What you need to do ->
Extract the run of lines that starts at the top of the records below and ends at the line with "## 专业优化，优质售后 ?", keeping both ends and excluding pictures.

* * * * * * *

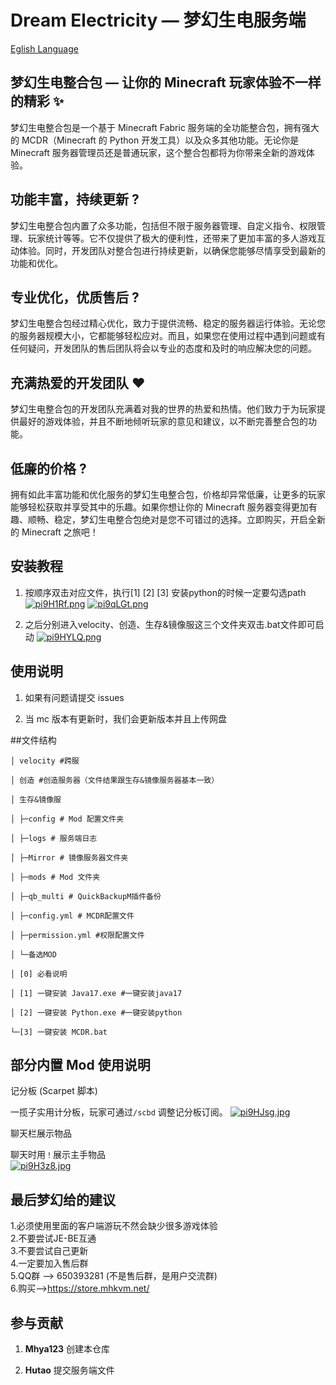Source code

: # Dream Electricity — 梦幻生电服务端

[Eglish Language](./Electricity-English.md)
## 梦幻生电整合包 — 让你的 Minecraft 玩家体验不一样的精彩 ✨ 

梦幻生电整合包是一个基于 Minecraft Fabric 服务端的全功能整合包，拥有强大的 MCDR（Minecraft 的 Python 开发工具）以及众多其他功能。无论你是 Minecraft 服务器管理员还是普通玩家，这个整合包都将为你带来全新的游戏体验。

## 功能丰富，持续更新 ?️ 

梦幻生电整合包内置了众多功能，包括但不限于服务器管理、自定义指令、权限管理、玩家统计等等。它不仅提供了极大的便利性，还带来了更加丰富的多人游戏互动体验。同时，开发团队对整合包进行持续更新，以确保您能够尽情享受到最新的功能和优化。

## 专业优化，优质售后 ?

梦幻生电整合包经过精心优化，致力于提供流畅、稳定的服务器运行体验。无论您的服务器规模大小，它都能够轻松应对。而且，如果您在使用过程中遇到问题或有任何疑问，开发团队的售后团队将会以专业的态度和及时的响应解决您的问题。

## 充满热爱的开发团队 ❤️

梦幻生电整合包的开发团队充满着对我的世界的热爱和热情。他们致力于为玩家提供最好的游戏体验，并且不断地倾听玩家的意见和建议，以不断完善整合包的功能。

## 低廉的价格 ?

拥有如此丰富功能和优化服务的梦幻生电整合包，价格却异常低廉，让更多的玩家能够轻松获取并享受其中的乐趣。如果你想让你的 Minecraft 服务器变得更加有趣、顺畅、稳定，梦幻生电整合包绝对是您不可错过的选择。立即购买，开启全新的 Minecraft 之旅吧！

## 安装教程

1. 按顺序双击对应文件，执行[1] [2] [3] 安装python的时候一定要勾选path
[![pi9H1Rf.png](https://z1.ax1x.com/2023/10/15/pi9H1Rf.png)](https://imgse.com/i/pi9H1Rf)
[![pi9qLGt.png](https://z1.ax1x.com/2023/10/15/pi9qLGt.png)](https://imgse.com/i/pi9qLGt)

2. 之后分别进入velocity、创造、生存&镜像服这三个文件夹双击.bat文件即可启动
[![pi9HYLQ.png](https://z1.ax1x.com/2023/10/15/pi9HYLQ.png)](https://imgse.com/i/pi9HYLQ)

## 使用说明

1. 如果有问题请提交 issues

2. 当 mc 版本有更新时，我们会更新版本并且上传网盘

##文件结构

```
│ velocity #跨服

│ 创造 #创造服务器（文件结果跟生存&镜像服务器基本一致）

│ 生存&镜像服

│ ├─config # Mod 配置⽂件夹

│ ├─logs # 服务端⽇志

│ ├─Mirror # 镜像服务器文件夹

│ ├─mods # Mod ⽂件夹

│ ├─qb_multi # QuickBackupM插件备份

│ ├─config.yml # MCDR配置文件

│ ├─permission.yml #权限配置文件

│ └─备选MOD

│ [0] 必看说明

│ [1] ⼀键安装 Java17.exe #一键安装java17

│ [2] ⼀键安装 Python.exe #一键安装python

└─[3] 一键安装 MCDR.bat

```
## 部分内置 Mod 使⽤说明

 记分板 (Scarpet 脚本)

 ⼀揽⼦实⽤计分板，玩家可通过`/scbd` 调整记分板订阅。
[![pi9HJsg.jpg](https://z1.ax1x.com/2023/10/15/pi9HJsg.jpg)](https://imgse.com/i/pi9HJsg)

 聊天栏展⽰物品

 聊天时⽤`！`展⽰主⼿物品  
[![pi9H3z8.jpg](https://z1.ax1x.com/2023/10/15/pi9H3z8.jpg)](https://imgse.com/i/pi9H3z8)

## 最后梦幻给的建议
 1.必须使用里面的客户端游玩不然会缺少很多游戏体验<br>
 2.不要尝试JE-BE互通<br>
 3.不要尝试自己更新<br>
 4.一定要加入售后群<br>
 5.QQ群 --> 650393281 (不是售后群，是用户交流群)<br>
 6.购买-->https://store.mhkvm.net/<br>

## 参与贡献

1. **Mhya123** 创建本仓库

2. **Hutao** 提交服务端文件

* * * * * * *

Reply to the exercise ->
Source code

: # Dream Electricity — 梦幻生电服务端

[Eglish Language](./Electricity-English.md)
## 梦幻生电整合包 — 让你的 Minecraft 玩家体验不一样的精彩 ✨ 

梦幻生电整合包是一个基于 Minecraft Fabric 服务端的全功能整合包，拥有强大的 MCDR（Minecraft 的 Python 开发工具）以及众多其他功能。无论你是 Minecraft 服务器管理员还是普通玩家，这个整合包都将为你带来全新的游戏体验。

## 功能丰富，持续更新 ?️ 

梦幻生电整合包内置了众多功能，包括但不限于服务器管理、自定义指令、权限管理、玩家统计等等。它不仅提供了极大的便利性，还带来了更加丰富的多人游戏互动体验。同时，开发团队对整合包进行持续更新，以确保您能够尽情享受到最新的功能和优化。

## 专业优化，优质售后 ?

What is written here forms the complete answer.